The joke catches her completely off-guard, and then, as Aria quirks her lips into a smile, Spencer laughs. She truly, honestly, laughs. After a startled pause Aria joins in too, and for one blissful moment the room is filled with nothing but love and laughter. It feels so good to laugh again, some of the tightness in Spencer's chest unfurling like a flower in response to the unexpected connection. And then, just as suddenly, it feels wrong. The tightness returns, clenching and then pulling inwards, dragging her back into her cell and slamming a door closed in her mind. She doesn't realize she's crying until Aria is on her feet, no longer laughing but reaching out.

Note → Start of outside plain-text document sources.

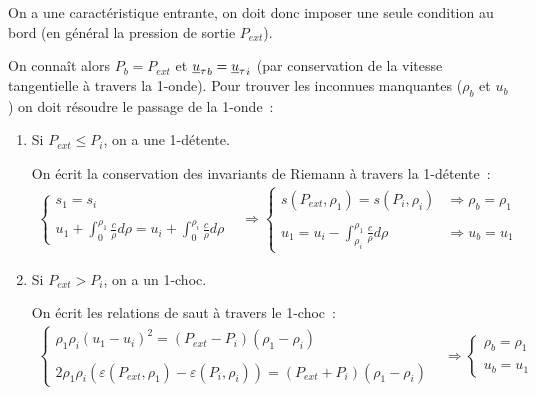 On a une caractéristique entrante,
on doit donc imposer une seule condition  au bord
(en général la pression de sortie $P_{ext}$).

On connaît alors $P_b = P_{ext}$ et ${\underline{u}_\tau}_b = {\underline{u}_\tau}_i$
(par conservation de la vitesse tangentielle à travers la 1-onde).
Pour trouver les inconnues manquantes ($\rho_b$ et $u_b$)
on doit résoudre le passage de la 1-onde~:

\begin{enumerate}

\item Si $P_{ext} \leqslant P_i$,
on a une 1-détente.

On écrit la conservation
des invariants de Riemann à travers la 1-détente~:
\begin{equation}
\begin{array}{lll}
\left\{\begin{array}{l}
s_1 = s_i\\
\\
u_1 + \displaystyle\int_0^{\rho_1} \frac{c}{\rho} d\rho
= u_i + \displaystyle\int_0^{\rho_i} \frac{c}{\rho} d\rho
\end{array}\right.
&
\Rightarrow
\left\{\begin{array}{ll}
s(P_{ext},\rho_1) = s(P_i,\rho_i)
& \Rightarrow \rho_b=\rho_1\\
\\
u_1 = u_i - \displaystyle\int_{\rho_i}^{\rho_1} \frac{c}{\rho} d\rho
& \Rightarrow u_b = u_1
\end{array}\right.
\end{array}
\end{equation}

\item Si $P_{ext} > P_i$,
on a un 1-choc.

On écrit les relations de saut à travers le 1-choc~:
\begin{equation}
\begin{array}{lll}
\left\{\begin{array}{l}
\rho_1 \rho_i (u_1 - u_i)^2
= (P_{ext} - P_i)(\rho_1 - \rho_i)\\
\\
2\rho_1 \rho_i (\varepsilon(P_{ext},\rho_1) - \varepsilon(P_i,\rho_i))
= (P_{ext} + P_i)(\rho_1 - \rho_i)
\end{array}\right.
&
\Rightarrow
\left\{\begin{array}{l}
\rho_b=\rho_1\\
\\
u_b = u_1
\end{array}\right.
\end{array}
\end{equation}


\end{enumerate}
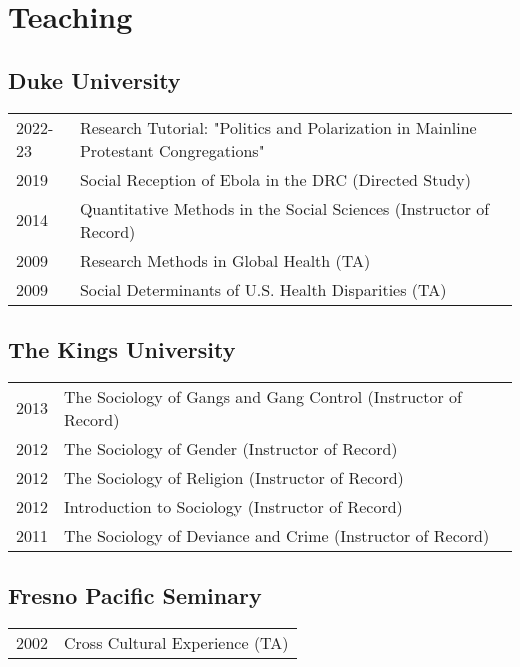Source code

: \section*{Teaching}
\subsection*{Duke University}

\begin{tabular}{p{} p{}}
2022-23 & Research Tutorial: "Politics and Polarization in Mainline Protestant Congregations" \\
2019 & Social Reception of Ebola in the DRC (Directed Study) \\
2014 & Quantitative Methods in the Social Sciences (Instructor of Record)\\
2009 & Research Methods in Global Health (TA) \\
2009 & Social Determinants of U.S. Health Disparities (TA)\\
\end{tabular}

\subsection*{The Kings University}

\begin{tabular}{p{} p{}}
2013 & The Sociology of Gangs and Gang Control (Instructor of Record)\\
2012 & The Sociology of Gender (Instructor of Record)\\
2012 & The Sociology of Religion (Instructor of Record)\\
2012 & Introduction to Sociology (Instructor of Record)\\
2011 & The Sociology of Deviance and Crime (Instructor of Record)\\
\end{tabular}

\subsection*{Fresno Pacific Seminary}

\begin{tabular}{p{} p{}}
2002 & Cross Cultural Experience (TA) \\
\end{tabular}
\vspace{-1em}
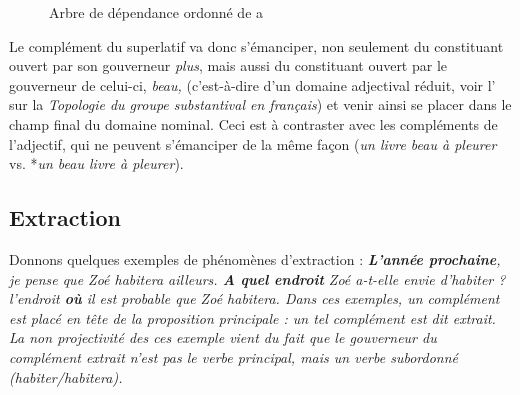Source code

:\begin{figure}
\caption{\label{fig:plus}Arbre de dépendance ordonné de a}
\end{figure}

Le complément du superlatif va donc s’émanciper, non seulement du constituant ouvert par son gouverneur \textit{plus}, mais aussi du constituant ouvert par le gouverneur de celui-ci, \textit{beau,} (c’est-à-dire d’un domaine adjectival réduit, voir l’ sur la \textit{Topologie du groupe substantival en français}) et venir ainsi se placer dans le champ final du domaine nominal. Ceci est à contraster avec les compléments de l’adjectif, qui ne peuvent s’émanciper de la même façon (\textit{un livre beau à pleurer} vs. *\textit{un beau livre à pleurer}).

\subsection{Extraction}
Donnons quelques exemples de phénomènes d'extraction :
\ea\label{ex:extraction1}
\ea \itshape \textbf{L’année  prochaine},  je pense que Zoé habitera ailleurs.
\ex \itshape \textbf{A quel endroit}  Zoé a-t-elle envie d’habiter ?
\ex \itshape l’endroit \textbf{où}  il est probable que Zoé habitera.
\z
\z
Dans ces exemples, un complément est placé en tête de la proposition principale : un tel complément est dit extrait. La non projectivité des ces exemple vient du fait que le gouverneur du complément extrait n'est pas le verbe principal, mais un verbe subordonné (\textit{habiter/habitera}).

Spencer freezes in place, torn between opposing instincts: to stay strong or to seek comfort; to risk punishment by refusing or injury by complying. The choice is taken from her as Aria throws caution to the wind and hugs her, the first time in months she's had any physical contact that wasn't violent or coercive. The contact shakes something loose inside Spencer and the modicum of dignity she'd been holding onto disappears. Without a word she twists around in Aria's grasp so that they're properly facing each other, and against her body's protests she returns the hug. The movement reignites a dull ache in her bones, but it's worth it for the comfort, for the way Aria's arms tighten around her, holding her close, holding her together.

They're both crying now, and for the first time in a long time Spencer doesn't feel completely alone.